I agree with riccilove, he's probably really extending. I'm not sure why some horses so this, but I'd suggest putting on front boots or bell boots to keep him from hurting himself.


----------



## Countrygal892000 (Apr 17, 2009)

If he is recently shod check his shoes to make sure his front shoes are not too long he may be clicking because of that... he may have changed his gate due to soreness and it made him click


----------



## Spyder (Jul 27, 2008)

twogeldings said:


> Sammy has a BIG stride, it's sometimes hard to keep up with even if he's going slow. But today I was bringing him in from the pasture to put him in the paddock and noticed (also heard) his left back hoof clunking into the bottom of his front hoof. :shock:
> 
> I've never seen this happen before. Is soreness a possibility? He cantered/bucked/trotted a LOT today (Loki really hyped him up -eyeroll-). Normally he just putters along at a walk, but he was really working it today. Cantering from one side of the pasture to the other (it's 5 acres), trotting after Loki, kicking at Loki with the back hooves because Loki kept nipping on his rump, bucking and jumping just because the weathers fine, the grass is green, and those are three geldings feeling darned full of themselves.
> 
> ...


 
It is called forging and is the result of the front leg not breaking over fast enough. Young unbalanced horses will forge also.

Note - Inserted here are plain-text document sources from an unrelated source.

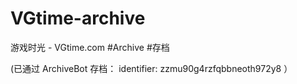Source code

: # VGtime-archive
游戏时光 - VGtime.com #Archive #存档

(已通过 ArchiveBot 存档： identifier: zzmu90g4rzfqbbneoth972y8 ）

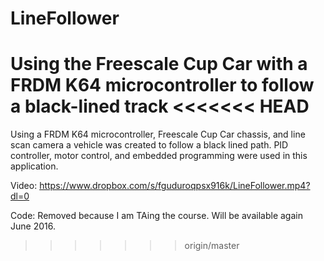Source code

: # LineFollower
Using the Freescale Cup Car with a FRDM K64 microcontroller to follow a black-lined track
<<<<<<< HEAD
=======

Using a FRDM K64 microcontroller, Freescale Cup Car chassis, and line scan camera a vehicle was created to follow a black lined path.  PID controller, motor control, and embedded programming were used in this application.

Video: https://www.dropbox.com/s/fguduroqpsx916k/LineFollower.mp4?dl=0

Code: Removed because I am TAing the course. Will be available again June 2016.
>>>>>>> origin/master
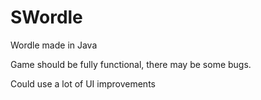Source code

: # SWordle

Wordle made in Java

Game should be fully functional, there may be some bugs.

Could use a lot of UI improvements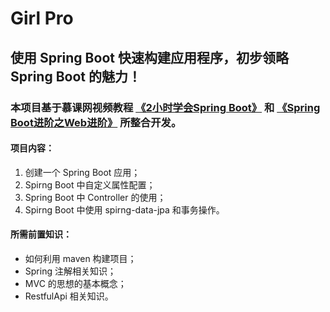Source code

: # Girl Pro
## 使用 Spring Boot 快速构建应用程序，初步领略 Spring Boot 的魅力！
### 本项目基于慕课网视频教程 [《2小时学会Spring Boot》](https://www.imooc.com/comment/767) 和 [《Spring Boot进阶之Web进阶》](https://www.imooc.com/learn/810) 所整合开发。

#### 项目内容：
1. 创建一个 Spring Boot 应用；
2. Spirng Boot 中自定义属性配置； 
3. Spring Boot 中 Controller 的使用； 
4. Spirng Boot 中使用 spirng-data-jpa 和事务操作。

#### 所需前置知识：
* 如何利用 maven 构建项目；
* Spring 注解相关知识；
* MVC 的思想的基本概念； 
* RestfulApi 相关知识。
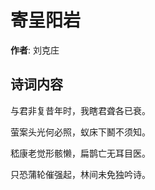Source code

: # 寄呈阳岩

**作者**: 刘克庄

## 诗词内容

与君非复昔年时，我瞎君聋各已衰。

萤案头光何必照，蚁床下鬭不须知。

嵇康老觉形骸懒，扁鹊亡无耳目医。

只恐蒲轮催强起，林间未免独吟诗。

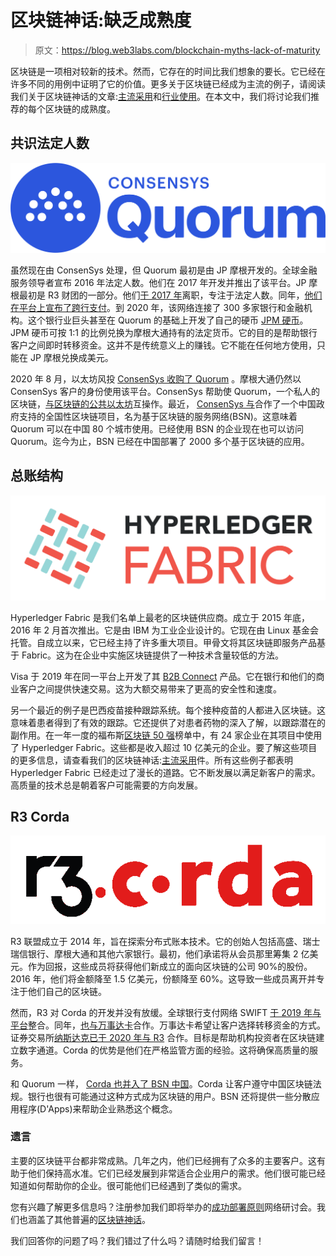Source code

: # 区块链神话:缺乏成熟度

> 原文：<https://blog.web3labs.com/blockchain-myths-lack-of-maturity>

区块链是一项相对较新的技术。然而，它存在的时间比我们想象的要长。它已经在许多不同的用例中证明了它的价值。更多关于区块链已经成为主流的例子，请阅读我们关于区块链神话的文章:[主流采用](/blockchain-myths-mainstream-adoption)和[行业使用](/blockchain-myths-industry-use)。在本文中，我们将讨论我们推荐的每个区块链的成熟度。

## 共识法定人数

**![ConsenSys Quorum](img/7a6ace0b59f61b7cd71220712a784c7c.png)**

虽然现在由 ConsenSys 处理，但 Quorum 最初是由 JP 摩根开发的。全球金融服务领导者宣布 2016 年法定人数。他们在 2017 年开发并推出了该平台。JP 摩根最初是 R3 财团的一部分。他们[于 2017 年](https://cointelegraph.com/news/jpmorgan-chase-quits-r3-to-pursue-its-own-blockchain-strategy)离职，专注于法定人数。同年，[他们在平台上宣布了跨行支付](https://www.coindesk.com/jpmorgan-launches-interbank-payments-platform-quorum-blockchain)。到 2020 年，该网络连接了 300 多家银行和金融机构。这个银行业巨头甚至在 Quorum 的基础上开发了自己的硬币 [JPM 硬币](https://www.investopedia.com/jpmorgan-to-launch-jpm-coin-4587182)。JPM 硬币可按 1:1 的比例兑换为摩根大通持有的法定货币。它的目的是帮助银行客户之间即时转移资金。这并不是传统意义上的赚钱。它不能在任何地方使用，只能在 JP 摩根兑换成美元。

2020 年 8 月，以太坊风投 [ConsenSys 收购了 Quorum](https://www.coindesk.com/consensys-acquires-jp-morgan-quorum-blockchain) 。摩根大通仍然以 ConsenSys 客户的身份使用该平台。ConsenSys 帮助使 Quorum，一个私人的区块链，[与区块链的公共以太坊](https://www.digfingroup.com/consensys-quorum/)互操作。最近， [ConsenSys 与](https://cointelegraph.com/news/consensys-partners-with-china-s-blockchain-service-network)合作了一个中国政府支持的全国性区块链项目，名为基于区块链的服务网络(BSN)。这意味着 Quorum 可以在中国 80 个城市使用。已经使用 BSN 的企业现在也可以访问 Quorum。迄今为止，BSN 已经在中国部署了 2000 多个基于区块链的应用。

## **总账结构**

**![Hyperledger Fabric](img/3326f3577c8929b6390b57bb394ce66a.png)**

Hyperledger Fabric 是我们名单上最老的区块链供应商。成立于 2015 年底，2016 年 2 月首次推出。它是由 IBM 为工业企业设计的。它现在由 Linux 基金会托管。自成立以来，它已经主持了许多重大项目。甲骨文将其区块链即服务产品基于 Fabric。这为在企业中实施区块链提供了一种技术含量较低的方法。

Visa 于 2019 年在同一平台上开发了其 [B2B Connect](https://www.visa.com.au/partner-with-us/payment-technology/visa-b2b-connect.html) 产品。它在银行和他们的商业客户之间提供快速交易。这为大额交易带来了更高的安全性和速度。

另一个最近的例子是巴西疫苗接种跟踪系统。每个接种疫苗的人都进入区块链。这意味着患者得到了有效的跟踪。它还提供了对患者药物的深入了解，以跟踪潜在的副作用。在一年一度的福布斯[区块链 50 强](https://www.forbes.com/sites/michaeldelcastillo/2021/02/02/blockchain-50/?sh=72bab3c2231c)榜单中，有 24 家企业在其项目中使用了 Hyperledger Fabric。这些都是收入超过 10 亿美元的企业。要了解这些项目的更多信息，请查看我们的区块链神话:[主流采用](/blockchain-myths-mainstream-adoption)件。所有这些例子都表明 Hyperledger Fabric 已经走过了漫长的道路。它不断发展以满足新客户的需求。高质量的技术总是朝着客户可能需要的方向发展。

## **R3 Corda**

**![R3-Corda](img/9d01189c2d69a176358bed1c0df55665.png)**

R3 联盟成立于 2014 年，旨在探索分布式账本技术。它的创始人包括高盛、瑞士瑞信银行、摩根大通和其他六家银行。最初，他们承诺将从会员那里筹集 2 亿美元。作为回报，这些成员将获得他们新成立的面向区块链的公司 90%的股份。2016 年，他们将金额降至 1.5 亿美元，份额降至 60%。这导致一些成员离开并专注于他们自己的区块链。

然而，R3 对 Corda 的开发并没有放缓。全球银行支付网络 SWIFT [于 2019 年与平台](https://www.ledgerinsights.com/swift-announces-r3-enterprise-blockchain-payments-trial/)整合。同年，[也与万事达卡](https://cointelegraph.com/news/mastercard-partners-with-blockchain-firm-r3-for-payments-solution)合作。万事达卡希望让客户选择转移资金的方式。证券交易所[纳斯达克已于 2020 年与 R3](https://cointelegraph.com/news/nasdaq-partners-with-r3-to-help-build-institutional-grade-digital-assets) 合作。目标是帮助机构投资者在区块链建立数字通道。Corda 的优势是他们在严格监管方面的经验。这将确保高质量的服务。

和 Quorum 一样， [Corda 也并入了 BSN 中国](https://cointelegraph.com/news/china-s-blockchain-project-bsn-to-integrate-r3-corda)。Corda 让客户遵守中国区块链法规。银行也很有可能通过这种方式成为区块链的用户。BSN 还将提供一些分散应用程序(D'Apps)来帮助企业熟悉这个概念。

### **遗言**

主要的区块链平台都非常成熟。几年之内，他们已经拥有了众多的主要客户。这有助于他们保持高水准。它们已经发展到非常适合企业用户的需求。他们很可能已经知道如何帮助你的企业。很可能他们已经遇到了类似的需求。

您有兴趣了解更多信息吗？注册参加我们即将举办的[成功部署原则](https://www.web3labs.com/principles-webinar)网络研讨会。我们也涵盖了其他普遍的[区块链神话](/7-common-myths-about-blockchain)。

我们回答你的问题了吗？我们错过了什么吗？请随时给我们留言！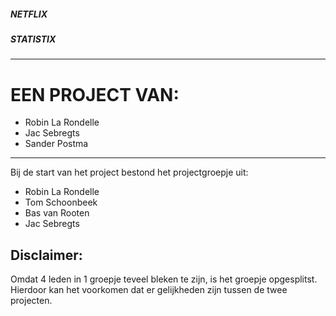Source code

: ##### NETFLIX
##### STATISTIX
________________________
# EEN PROJECT VAN:
- Robin La Rondelle
- Jac Sebregts
- Sander Postma
________________________
Bij de start van het project bestond het projectgroepje uit:
- Robin La Rondelle
- Tom Schoonbeek
- Bas van Rooten
- Jac Sebregts

## Disclaimer:
Omdat 4 leden in 1 groepje teveel bleken te zijn, is het groepje opgesplitst.
Hierdoor kan het voorkomen dat er gelijkheden zijn tussen de twee projecten.
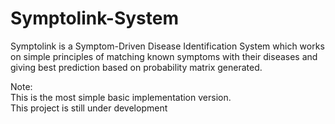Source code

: # Symptolink-System  

Symptolink is a Symptom-Driven Disease Identification System which works on simple principles of matching known symptoms with their diseases and giving best prediction based on probability matrix generated.

Note:  
This is the most simple basic implementation version.  
This project is still under development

Usual fix is to have the front hoof toe rolled (if no shoes) or have the shoes themselves rolled so the toe breaks over and leaves the ground faster therefore allowing the hind foot a spot to put that foot.

Another possible fix is to set the rear shoes slightly back but that is done usually only when all other fixes fail.


----------



## luvs2ride1979 (Nov 9, 2007)

If he's barefoot, have the front toes taken back shorter, so the front feet roll over and take off quicker. He could have some heel imbalance too.


----------